■ Work to be completed: Every entry, start to finish, should be printed verbatim without pictures.

■ Information supplied:
**********
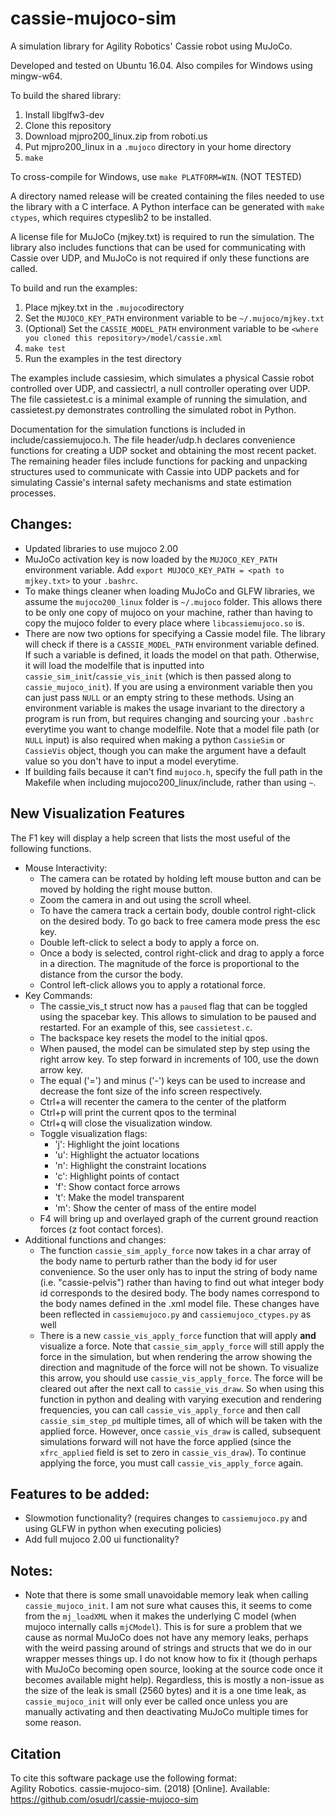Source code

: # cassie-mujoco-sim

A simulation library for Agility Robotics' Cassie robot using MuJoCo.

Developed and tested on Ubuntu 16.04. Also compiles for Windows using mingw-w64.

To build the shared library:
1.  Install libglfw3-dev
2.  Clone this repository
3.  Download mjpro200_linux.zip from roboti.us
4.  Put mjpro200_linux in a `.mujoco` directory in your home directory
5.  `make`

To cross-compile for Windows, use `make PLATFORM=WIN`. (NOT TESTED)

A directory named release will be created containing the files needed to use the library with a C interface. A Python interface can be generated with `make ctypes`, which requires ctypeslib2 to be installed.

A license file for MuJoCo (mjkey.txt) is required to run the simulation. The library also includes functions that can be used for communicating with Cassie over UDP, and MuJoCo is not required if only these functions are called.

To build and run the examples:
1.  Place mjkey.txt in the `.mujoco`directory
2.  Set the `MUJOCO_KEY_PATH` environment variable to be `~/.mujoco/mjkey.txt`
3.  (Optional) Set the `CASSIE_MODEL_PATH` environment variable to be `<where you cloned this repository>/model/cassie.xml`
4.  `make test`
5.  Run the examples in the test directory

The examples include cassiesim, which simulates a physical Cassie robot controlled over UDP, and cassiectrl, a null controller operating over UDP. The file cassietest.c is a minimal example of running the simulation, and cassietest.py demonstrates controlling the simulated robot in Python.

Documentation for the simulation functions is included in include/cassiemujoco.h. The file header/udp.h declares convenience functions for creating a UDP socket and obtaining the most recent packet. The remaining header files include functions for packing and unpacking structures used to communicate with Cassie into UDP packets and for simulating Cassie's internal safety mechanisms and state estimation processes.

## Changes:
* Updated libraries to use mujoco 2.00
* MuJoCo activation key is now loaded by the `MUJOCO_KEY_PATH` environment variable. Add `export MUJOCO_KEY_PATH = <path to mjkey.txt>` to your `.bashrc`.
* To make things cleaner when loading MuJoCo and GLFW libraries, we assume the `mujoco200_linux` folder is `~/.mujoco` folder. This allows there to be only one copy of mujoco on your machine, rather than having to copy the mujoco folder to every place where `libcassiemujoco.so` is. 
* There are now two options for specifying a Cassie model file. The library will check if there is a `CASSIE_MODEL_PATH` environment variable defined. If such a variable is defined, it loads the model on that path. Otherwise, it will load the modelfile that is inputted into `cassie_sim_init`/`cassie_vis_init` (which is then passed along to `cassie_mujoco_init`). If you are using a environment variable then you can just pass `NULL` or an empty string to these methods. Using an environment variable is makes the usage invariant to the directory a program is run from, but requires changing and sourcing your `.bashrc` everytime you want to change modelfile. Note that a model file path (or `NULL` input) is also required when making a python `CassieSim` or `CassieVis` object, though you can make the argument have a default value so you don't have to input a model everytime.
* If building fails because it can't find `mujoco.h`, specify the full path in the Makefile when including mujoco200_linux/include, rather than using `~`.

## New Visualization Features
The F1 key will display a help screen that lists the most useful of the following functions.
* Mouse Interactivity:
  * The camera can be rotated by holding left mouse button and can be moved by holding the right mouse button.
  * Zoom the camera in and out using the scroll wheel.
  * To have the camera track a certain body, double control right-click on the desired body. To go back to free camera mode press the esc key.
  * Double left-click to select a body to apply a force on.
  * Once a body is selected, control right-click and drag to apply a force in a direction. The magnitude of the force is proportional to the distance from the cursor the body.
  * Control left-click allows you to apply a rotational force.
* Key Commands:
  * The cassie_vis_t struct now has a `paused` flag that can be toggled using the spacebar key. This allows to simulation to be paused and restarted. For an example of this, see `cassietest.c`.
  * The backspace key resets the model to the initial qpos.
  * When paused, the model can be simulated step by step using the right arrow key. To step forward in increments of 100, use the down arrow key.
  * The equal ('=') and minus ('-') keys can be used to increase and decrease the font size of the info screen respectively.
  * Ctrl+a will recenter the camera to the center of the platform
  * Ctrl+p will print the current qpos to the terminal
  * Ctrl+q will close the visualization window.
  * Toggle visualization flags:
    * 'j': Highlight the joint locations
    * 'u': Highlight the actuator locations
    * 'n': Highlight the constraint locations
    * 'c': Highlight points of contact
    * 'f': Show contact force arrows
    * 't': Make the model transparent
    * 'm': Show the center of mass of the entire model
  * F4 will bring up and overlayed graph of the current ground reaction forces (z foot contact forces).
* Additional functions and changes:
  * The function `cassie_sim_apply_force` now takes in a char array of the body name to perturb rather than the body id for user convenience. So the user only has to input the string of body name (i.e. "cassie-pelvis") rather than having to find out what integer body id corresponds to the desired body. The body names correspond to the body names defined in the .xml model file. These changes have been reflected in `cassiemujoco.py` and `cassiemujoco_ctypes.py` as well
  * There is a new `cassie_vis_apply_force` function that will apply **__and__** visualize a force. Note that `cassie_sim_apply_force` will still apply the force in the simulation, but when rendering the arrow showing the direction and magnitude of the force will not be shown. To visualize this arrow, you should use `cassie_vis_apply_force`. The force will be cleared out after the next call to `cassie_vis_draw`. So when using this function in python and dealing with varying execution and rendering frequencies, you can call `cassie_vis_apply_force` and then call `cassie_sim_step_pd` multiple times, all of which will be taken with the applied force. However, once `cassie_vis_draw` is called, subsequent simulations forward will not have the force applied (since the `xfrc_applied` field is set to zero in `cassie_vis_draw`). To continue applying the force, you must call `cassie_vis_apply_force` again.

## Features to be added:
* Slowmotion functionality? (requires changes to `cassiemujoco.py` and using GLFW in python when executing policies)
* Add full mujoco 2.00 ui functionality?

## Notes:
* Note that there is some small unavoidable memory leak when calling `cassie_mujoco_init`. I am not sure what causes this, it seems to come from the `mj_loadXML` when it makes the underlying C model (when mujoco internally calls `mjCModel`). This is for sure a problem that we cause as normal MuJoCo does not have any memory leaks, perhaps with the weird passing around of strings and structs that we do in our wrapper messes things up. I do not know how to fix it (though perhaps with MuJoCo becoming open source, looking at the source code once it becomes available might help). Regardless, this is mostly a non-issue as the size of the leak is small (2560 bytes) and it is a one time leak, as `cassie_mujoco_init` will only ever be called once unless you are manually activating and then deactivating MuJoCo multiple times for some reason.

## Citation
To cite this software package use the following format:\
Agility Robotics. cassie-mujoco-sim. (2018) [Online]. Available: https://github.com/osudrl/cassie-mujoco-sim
**********
■ Result of this exercise:
Source code

: # cassie-mujoco-sim

A simulation library for Agility Robotics' Cassie robot using MuJoCo.

Developed and tested on Ubuntu 16.04. Also compiles for Windows using mingw-w64.

To build the shared library:
1.  Install libglfw3-dev
2.  Clone this repository
3.  Download mjpro200_linux.zip from roboti.us
4.  Put mjpro200_linux in a `.mujoco` directory in your home directory
5.  `make`

To cross-compile for Windows, use `make PLATFORM=WIN`. (NOT TESTED)

A directory named release will be created containing the files needed to use the library with a C interface. A Python interface can be generated with `make ctypes`, which requires ctypeslib2 to be installed.

A license file for MuJoCo (mjkey.txt) is required to run the simulation. The library also includes functions that can be used for communicating with Cassie over UDP, and MuJoCo is not required if only these functions are called.

To build and run the examples:
1.  Place mjkey.txt in the `.mujoco`directory
2.  Set the `MUJOCO_KEY_PATH` environment variable to be `~/.mujoco/mjkey.txt`
3.  (Optional) Set the `CASSIE_MODEL_PATH` environment variable to be `<where you cloned this repository>/model/cassie.xml`
4.  `make test`
5.  Run the examples in the test directory

The examples include cassiesim, which simulates a physical Cassie robot controlled over UDP, and cassiectrl, a null controller operating over UDP. The file cassietest.c is a minimal example of running the simulation, and cassietest.py demonstrates controlling the simulated robot in Python.

Documentation for the simulation functions is included in include/cassiemujoco.h. The file header/udp.h declares convenience functions for creating a UDP socket and obtaining the most recent packet. The remaining header files include functions for packing and unpacking structures used to communicate with Cassie into UDP packets and for simulating Cassie's internal safety mechanisms and state estimation processes.

## Changes:
* Updated libraries to use mujoco 2.00
* MuJoCo activation key is now loaded by the `MUJOCO_KEY_PATH` environment variable. Add `export MUJOCO_KEY_PATH = <path to mjkey.txt>` to your `.bashrc`.
* To make things cleaner when loading MuJoCo and GLFW libraries, we assume the `mujoco200_linux` folder is `~/.mujoco` folder. This allows there to be only one copy of mujoco on your machine, rather than having to copy the mujoco folder to every place where `libcassiemujoco.so` is. 
* There are now two options for specifying a Cassie model file. The library will check if there is a `CASSIE_MODEL_PATH` environment variable defined. If such a variable is defined, it loads the model on that path. Otherwise, it will load the modelfile that is inputted into `cassie_sim_init`/`cassie_vis_init` (which is then passed along to `cassie_mujoco_init`). If you are using a environment variable then you can just pass `NULL` or an empty string to these methods. Using an environment variable is makes the usage invariant to the directory a program is run from, but requires changing and sourcing your `.bashrc` everytime you want to change modelfile. Note that a model file path (or `NULL` input) is also required when making a python `CassieSim` or `CassieVis` object, though you can make the argument have a default value so you don't have to input a model everytime.
* If building fails because it can't find `mujoco.h`, specify the full path in the Makefile when including mujoco200_linux/include, rather than using `~`.

## New Visualization Features
The F1 key will display a help screen that lists the most useful of the following functions.
* Mouse Interactivity:
  * The camera can be rotated by holding left mouse button and can be moved by holding the right mouse button.
  * Zoom the camera in and out using the scroll wheel.
  * To have the camera track a certain body, double control right-click on the desired body. To go back to free camera mode press the esc key.
  * Double left-click to select a body to apply a force on.
  * Once a body is selected, control right-click and drag to apply a force in a direction. The magnitude of the force is proportional to the distance from the cursor the body.
  * Control left-click allows you to apply a rotational force.
* Key Commands:
  * The cassie_vis_t struct now has a `paused` flag that can be toggled using the spacebar key. This allows to simulation to be paused and restarted. For an example of this, see `cassietest.c`.
  * The backspace key resets the model to the initial qpos.
  * When paused, the model can be simulated step by step using the right arrow key. To step forward in increments of 100, use the down arrow key.
  * The equal ('=') and minus ('-') keys can be used to increase and decrease the font size of the info screen respectively.
  * Ctrl+a will recenter the camera to the center of the platform
  * Ctrl+p will print the current qpos to the terminal
  * Ctrl+q will close the visualization window.
  * Toggle visualization flags:
    * 'j': Highlight the joint locations
    * 'u': Highlight the actuator locations
    * 'n': Highlight the constraint locations
    * 'c': Highlight points of contact
    * 'f': Show contact force arrows
    * 't': Make the model transparent
    * 'm': Show the center of mass of the entire model
  * F4 will bring up and overlayed graph of the current ground reaction forces (z foot contact forces).
* Additional functions and changes:
  * The function `cassie_sim_apply_force` now takes in a char array of the body name to perturb rather than the body id for user convenience. So the user only has to input the string of body name (i.e. "cassie-pelvis") rather than having to find out what integer body id corresponds to the desired body. The body names correspond to the body names defined in the .xml model file. These changes have been reflected in `cassiemujoco.py` and `cassiemujoco_ctypes.py` as well
  * There is a new `cassie_vis_apply_force` function that will apply **__and__** visualize a force. Note that `cassie_sim_apply_force` will still apply the force in the simulation, but when rendering the arrow showing the direction and magnitude of the force will not be shown. To visualize this arrow, you should use `cassie_vis_apply_force`. The force will be cleared out after the next call to `cassie_vis_draw`. So when using this function in python and dealing with varying execution and rendering frequencies, you can call `cassie_vis_apply_force` and then call `cassie_sim_step_pd` multiple times, all of which will be taken with the applied force. However, once `cassie_vis_draw` is called, subsequent simulations forward will not have the force applied (since the `xfrc_applied` field is set to zero in `cassie_vis_draw`). To continue applying the force, you must call `cassie_vis_apply_force` again.

## Features to be added:
* Slowmotion functionality? (requires changes to `cassiemujoco.py` and using GLFW in python when executing policies)
* Add full mujoco 2.00 ui functionality?

## Notes:
* Note that there is some small unavoidable memory leak when calling `cassie_mujoco_init`. I am not sure what causes this, it seems to come from the `mj_loadXML` when it makes the underlying C model (when mujoco internally calls `mjCModel`). This is for sure a problem that we cause as normal MuJoCo does not have any memory leaks, perhaps with the weird passing around of strings and structs that we do in our wrapper messes things up. I do not know how to fix it (though perhaps with MuJoCo becoming open source, looking at the source code once it becomes available might help). Regardless, this is mostly a non-issue as the size of the leak is small (2560 bytes) and it is a one time leak, as `cassie_mujoco_init` will only ever be called once unless you are manually activating and then deactivating MuJoCo multiple times for some reason.

## Citation
To cite this software package use the following format:\
Agility Robotics. cassie-mujoco-sim. (2018) [Online]. Available: https://github.com/osudrl/cassie-mujoco-sim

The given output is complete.